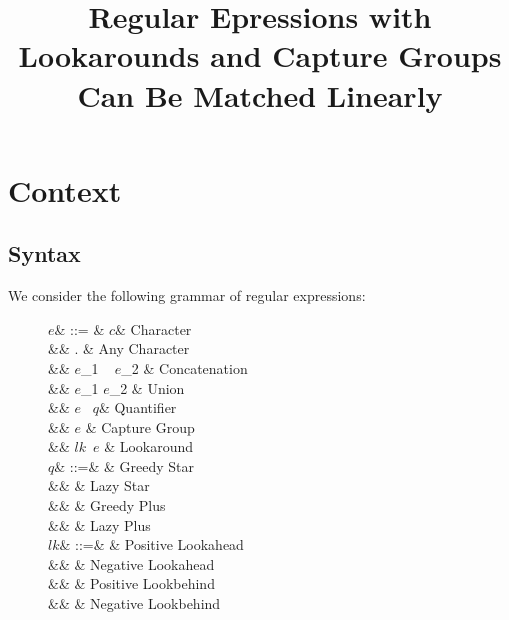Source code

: \documentclass{article}
\title{Regular Epressions with Lookarounds and Capture Groups Can Be Matched Linearly}
\author{}
\date{}
\def\regex#1{\lstinline[style=rgx]{#1}}
\def\tregex#1{\text{\regex{#1}}}
\begin{document}
\maketitle


\section{Context}

\subsection{Syntax}
We consider the following grammar of regular expressions:

\def\re{\ensuremath{\mathit{e}}}
\def\char{\ensuremath{\mathit{c}}}
\def\quant{\ensuremath{\mathit{q}}}
\def\look{\ensuremath{\mathit{lk}}}

\begin{figure}[h]
  \begin{syntax}
\re & ::= & \char & Character \\
&\mid& . & Any Character\\
&\mid& \re_1 ~ \re_2 & Concatenation\\
&\mid& \re_1 \tregex{|} \re_2 & Union\\
&\mid&  \re ~ \quant & Quantifier \\
&\mid&  \tregex{(}\re\tregex{)} & Capture Group \\
&\mid& \tregex{(}\look~\re\tregex{)} & Lookaround \\
%
\quant & ::=& \tregex{*} & Greedy Star\\
&\mid& \tregex{*?} & Lazy Star\\
&\mid& \tregex{+} & Greedy Plus\\
&\mid& \tregex{+?} & Lazy Plus\\
%
\look & ::=& \tregex{?=} & Positive Lookahead\\
&\mid& \tregex{?!} & Negative Lookahead\\
&\mid& \tregex{<=} & Positive Lookbehind\\
&\mid& \tregex{<!} & Negative Lookbehind\\
  \end{syntax}
\end{figure}
\end{document}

> Work instruction
Give back the whole listing exactly as it stands. Drop every picture.

> Written response
Source code

: \documentclass{article}
\title{Regular Epressions with Lookarounds and Capture Groups Can Be Matched Linearly}
\author{}
\date{}
\def\regex#1{\lstinline[style=rgx]{#1}}
\def\tregex#1{\text{\regex{#1}}}
\begin{document}
\maketitle


\section{Context}

\subsection{Syntax}
We consider the following grammar of regular expressions:

\def\re{\ensuremath{\mathit{e}}}
\def\char{\ensuremath{\mathit{c}}}
\def\quant{\ensuremath{\mathit{q}}}
\def\look{\ensuremath{\mathit{lk}}}

\begin{figure}[h]
  \begin{syntax}
\re & ::= & \char & Character \\
&\mid& . & Any Character\\
&\mid& \re_1 ~ \re_2 & Concatenation\\
&\mid& \re_1 \tregex{|} \re_2 & Union\\
&\mid&  \re ~ \quant & Quantifier \\
&\mid&  \tregex{(}\re\tregex{)} & Capture Group \\
&\mid& \tregex{(}\look~\re\tregex{)} & Lookaround \\
%
\quant & ::=& \tregex{*} & Greedy Star\\
&\mid& \tregex{*?} & Lazy Star\\
&\mid& \tregex{+} & Greedy Plus\\
&\mid& \tregex{+?} & Lazy Plus\\
%
\look & ::=& \tregex{?=} & Positive Lookahead\\
&\mid& \tregex{?!} & Negative Lookahead\\
&\mid& \tregex{<=} & Positive Lookbehind\\
&\mid& \tregex{<!} & Negative Lookbehind\\
  \end{syntax}
\end{figure}
\end{document}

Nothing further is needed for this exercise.